Game-Playing By Farmer's Insurance


Latest Bombshell!

"Well, here’s the bombshell: [Gorfang 1.3.6] players will have the capability to play as both Order and Destruction on the same server. Warhammer has a lot to offer between Order and Destruction and we want to give you the opportunity to experience all of WAR with a single account while still maintaining ties to the community of your home server.

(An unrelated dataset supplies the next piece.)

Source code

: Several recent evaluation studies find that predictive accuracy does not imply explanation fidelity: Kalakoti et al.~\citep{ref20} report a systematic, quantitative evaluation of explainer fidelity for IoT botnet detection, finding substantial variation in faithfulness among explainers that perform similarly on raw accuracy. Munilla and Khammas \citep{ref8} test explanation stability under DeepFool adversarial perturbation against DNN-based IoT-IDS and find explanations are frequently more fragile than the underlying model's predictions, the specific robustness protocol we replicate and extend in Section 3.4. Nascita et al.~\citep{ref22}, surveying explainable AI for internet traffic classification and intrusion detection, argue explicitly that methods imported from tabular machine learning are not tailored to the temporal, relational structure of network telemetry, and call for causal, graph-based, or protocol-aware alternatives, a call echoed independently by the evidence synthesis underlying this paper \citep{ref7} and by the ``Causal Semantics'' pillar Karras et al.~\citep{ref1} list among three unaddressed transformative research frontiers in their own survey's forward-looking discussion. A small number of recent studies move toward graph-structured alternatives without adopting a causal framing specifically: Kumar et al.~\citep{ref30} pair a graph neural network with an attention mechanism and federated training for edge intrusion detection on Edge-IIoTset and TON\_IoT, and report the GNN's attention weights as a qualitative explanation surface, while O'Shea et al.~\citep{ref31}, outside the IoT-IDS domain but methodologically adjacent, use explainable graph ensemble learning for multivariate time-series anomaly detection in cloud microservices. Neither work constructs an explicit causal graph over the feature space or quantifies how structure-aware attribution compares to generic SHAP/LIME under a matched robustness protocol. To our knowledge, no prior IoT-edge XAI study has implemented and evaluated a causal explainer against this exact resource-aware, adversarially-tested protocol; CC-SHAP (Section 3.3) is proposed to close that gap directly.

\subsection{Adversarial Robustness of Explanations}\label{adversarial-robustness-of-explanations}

We’re aware of the possible downsides (such as cross-realming [Oh, horror! see picture above!]) and we’re aware that people have a lot of realm pride, which we believe is very important."

I guess trial lawyers run all of Farmer's Insurance departments because another lateral pass has been made, this time in their Adjusting Department.

  • Ravaged Red's and Mellow Yellow's homeowner's claim has been reassigned to a new adjuster (probably just the next desk over in some Farmer's Podunk Agency office.)
  • The chap, who has a cell number originating in Merced, California, of course knew nothing about the claim even though he placed a call to my attorney. (...or, maybe he does know but is doing a damn good job of playing dumb.)
  • He kept tap dancing to that tired old tune, "Reservation of Rights," also known as, "Cross-Realming Ass-Covering For Insurance Companies." (If you think politics is crooked, try finding out the rules by which legalized gambling (ie., insurance companies) play!)
  • Actually, he was difficult to understand because he used his cell phone speakerphone. (He never declared if anyone else was listening.)
  • The gist, however, was his constant repetition that his employer has a "duty to defend" a policyholder where damages are being litigated. (That is bullshit because the insurance company can and will deny such damages claim when the issued homeowner's policy in question clearly excludes business uses and illegal activities on the property.)
  • There is absolutely NO good, profitable reason for Farmer's Insurance to continue paying defense counsel fees. (The only reasons for persisting are all unprofitable and most likely based on supposed friendships. Is this any way to run a business? Are you Farmer's shareholders taking note?)
Why a "new" adjuster is calling us (or, my attorney) this late in the lawsuit is a puzzle for now but, like every other idiotic maneuver by the Barefoot Dirty Girls, it will come out in the wash.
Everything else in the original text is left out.